(Source data):
════════
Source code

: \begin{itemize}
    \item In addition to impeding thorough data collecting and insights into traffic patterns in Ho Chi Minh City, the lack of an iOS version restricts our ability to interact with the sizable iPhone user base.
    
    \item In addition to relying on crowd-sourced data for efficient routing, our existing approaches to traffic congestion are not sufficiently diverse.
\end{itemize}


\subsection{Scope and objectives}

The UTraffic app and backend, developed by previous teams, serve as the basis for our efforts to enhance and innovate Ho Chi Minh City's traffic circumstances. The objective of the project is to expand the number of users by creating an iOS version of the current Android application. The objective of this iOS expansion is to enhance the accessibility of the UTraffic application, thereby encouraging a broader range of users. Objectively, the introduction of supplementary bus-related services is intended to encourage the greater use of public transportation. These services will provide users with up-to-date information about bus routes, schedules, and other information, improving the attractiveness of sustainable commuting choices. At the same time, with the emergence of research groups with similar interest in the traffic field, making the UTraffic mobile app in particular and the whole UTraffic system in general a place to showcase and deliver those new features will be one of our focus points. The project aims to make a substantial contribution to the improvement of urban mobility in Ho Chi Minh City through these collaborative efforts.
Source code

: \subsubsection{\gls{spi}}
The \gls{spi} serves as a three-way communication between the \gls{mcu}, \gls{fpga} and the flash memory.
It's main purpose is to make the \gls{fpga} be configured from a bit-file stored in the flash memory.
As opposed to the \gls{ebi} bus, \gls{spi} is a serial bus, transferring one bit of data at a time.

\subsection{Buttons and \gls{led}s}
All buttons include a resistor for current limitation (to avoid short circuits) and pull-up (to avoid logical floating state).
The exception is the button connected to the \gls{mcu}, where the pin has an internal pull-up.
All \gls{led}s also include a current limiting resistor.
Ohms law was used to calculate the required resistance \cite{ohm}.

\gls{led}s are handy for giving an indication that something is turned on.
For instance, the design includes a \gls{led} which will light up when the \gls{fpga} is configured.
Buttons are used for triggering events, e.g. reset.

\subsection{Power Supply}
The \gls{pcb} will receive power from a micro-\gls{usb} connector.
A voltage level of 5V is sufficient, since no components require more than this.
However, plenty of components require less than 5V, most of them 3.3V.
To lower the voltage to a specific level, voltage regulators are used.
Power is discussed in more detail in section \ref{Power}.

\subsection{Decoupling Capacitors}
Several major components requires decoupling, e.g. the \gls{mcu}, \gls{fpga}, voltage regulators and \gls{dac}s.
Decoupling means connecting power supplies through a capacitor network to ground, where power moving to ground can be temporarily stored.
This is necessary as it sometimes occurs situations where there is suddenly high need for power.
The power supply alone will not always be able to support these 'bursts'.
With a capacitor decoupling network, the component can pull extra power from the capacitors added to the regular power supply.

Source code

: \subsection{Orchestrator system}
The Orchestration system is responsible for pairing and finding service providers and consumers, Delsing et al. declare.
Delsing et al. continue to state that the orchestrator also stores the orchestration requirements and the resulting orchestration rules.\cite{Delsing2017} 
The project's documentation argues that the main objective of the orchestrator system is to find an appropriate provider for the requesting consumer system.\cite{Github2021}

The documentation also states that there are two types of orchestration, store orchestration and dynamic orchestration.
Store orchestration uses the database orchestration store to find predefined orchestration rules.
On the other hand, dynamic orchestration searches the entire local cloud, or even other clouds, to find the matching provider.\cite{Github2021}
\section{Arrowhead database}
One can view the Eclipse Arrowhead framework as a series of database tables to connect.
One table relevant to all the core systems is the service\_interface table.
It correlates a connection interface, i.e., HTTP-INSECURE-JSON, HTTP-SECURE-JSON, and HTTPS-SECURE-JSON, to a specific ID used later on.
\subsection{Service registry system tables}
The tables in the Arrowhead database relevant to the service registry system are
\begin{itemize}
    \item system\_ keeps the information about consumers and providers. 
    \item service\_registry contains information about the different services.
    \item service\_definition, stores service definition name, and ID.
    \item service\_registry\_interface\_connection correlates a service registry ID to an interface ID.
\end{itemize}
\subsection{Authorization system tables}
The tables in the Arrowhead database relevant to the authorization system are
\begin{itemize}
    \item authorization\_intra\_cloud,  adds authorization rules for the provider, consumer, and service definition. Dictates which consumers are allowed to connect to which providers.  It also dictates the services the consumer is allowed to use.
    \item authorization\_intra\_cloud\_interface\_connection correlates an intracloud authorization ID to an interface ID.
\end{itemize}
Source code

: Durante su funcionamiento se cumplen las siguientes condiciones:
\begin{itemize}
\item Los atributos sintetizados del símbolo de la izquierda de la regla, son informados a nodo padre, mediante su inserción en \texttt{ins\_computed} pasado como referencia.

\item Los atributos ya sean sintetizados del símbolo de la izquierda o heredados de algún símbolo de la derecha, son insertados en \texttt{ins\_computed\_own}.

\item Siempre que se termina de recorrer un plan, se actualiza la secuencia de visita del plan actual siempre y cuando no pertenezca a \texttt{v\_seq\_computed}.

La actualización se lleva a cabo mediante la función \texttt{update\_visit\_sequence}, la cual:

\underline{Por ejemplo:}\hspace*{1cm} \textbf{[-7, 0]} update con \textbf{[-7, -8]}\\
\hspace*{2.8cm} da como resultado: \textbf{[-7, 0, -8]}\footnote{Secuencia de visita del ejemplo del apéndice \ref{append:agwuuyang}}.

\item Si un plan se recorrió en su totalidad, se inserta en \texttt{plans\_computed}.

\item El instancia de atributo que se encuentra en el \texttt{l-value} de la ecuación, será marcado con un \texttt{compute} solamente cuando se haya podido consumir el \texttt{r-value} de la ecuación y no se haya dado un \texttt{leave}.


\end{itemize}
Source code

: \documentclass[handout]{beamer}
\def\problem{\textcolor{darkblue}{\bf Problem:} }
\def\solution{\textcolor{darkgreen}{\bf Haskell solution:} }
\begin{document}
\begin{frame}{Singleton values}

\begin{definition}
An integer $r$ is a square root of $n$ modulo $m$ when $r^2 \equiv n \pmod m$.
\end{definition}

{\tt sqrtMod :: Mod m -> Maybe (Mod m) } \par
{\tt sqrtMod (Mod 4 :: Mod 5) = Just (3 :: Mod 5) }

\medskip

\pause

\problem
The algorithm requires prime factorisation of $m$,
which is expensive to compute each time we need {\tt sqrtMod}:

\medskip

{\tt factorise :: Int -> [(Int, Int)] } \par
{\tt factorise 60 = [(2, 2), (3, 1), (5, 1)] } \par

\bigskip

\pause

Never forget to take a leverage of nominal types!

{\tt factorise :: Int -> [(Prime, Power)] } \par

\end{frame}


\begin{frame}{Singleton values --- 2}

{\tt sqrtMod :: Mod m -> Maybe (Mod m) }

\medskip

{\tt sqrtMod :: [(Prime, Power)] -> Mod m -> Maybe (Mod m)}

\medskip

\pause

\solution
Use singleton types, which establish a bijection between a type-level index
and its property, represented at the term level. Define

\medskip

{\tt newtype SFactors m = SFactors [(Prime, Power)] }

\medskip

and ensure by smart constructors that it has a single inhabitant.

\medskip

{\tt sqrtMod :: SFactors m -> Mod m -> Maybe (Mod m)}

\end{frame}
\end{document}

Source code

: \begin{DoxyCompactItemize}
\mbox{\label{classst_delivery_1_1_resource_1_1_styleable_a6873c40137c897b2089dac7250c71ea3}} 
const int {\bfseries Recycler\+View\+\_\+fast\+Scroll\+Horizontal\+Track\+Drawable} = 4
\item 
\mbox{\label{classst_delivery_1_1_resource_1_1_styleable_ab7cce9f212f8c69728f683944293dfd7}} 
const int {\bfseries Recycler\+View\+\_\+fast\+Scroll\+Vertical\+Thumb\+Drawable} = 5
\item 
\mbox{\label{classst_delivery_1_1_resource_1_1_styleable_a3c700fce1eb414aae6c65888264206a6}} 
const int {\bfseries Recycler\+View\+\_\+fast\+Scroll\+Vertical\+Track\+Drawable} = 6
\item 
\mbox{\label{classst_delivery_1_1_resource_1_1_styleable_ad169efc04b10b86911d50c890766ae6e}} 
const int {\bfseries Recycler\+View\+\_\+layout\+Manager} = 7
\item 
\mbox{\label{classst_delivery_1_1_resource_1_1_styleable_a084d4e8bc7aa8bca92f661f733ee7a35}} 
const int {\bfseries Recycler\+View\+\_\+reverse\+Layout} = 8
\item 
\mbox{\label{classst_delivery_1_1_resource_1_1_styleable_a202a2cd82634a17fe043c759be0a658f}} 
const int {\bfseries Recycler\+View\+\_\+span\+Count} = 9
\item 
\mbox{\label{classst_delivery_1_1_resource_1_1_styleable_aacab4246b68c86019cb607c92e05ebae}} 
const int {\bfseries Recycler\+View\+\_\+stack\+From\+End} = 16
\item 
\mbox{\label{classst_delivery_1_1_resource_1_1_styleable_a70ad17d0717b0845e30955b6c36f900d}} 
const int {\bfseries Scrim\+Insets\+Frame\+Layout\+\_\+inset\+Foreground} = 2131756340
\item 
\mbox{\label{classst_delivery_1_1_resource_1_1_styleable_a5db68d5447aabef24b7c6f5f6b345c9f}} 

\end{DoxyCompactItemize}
════════
(EXERCISE AIM): Set down verbatim only the lines between the start of the data above and the line with "iPhone user base.", both boundaries included.

(PROBLEM SOLUTION):
Source code

: \begin{itemize}
    \item In addition to impeding thorough data collecting and insights into traffic patterns in Ho Chi Minh City, the lack of an iOS version restricts our ability to interact with the sizable iPhone user base.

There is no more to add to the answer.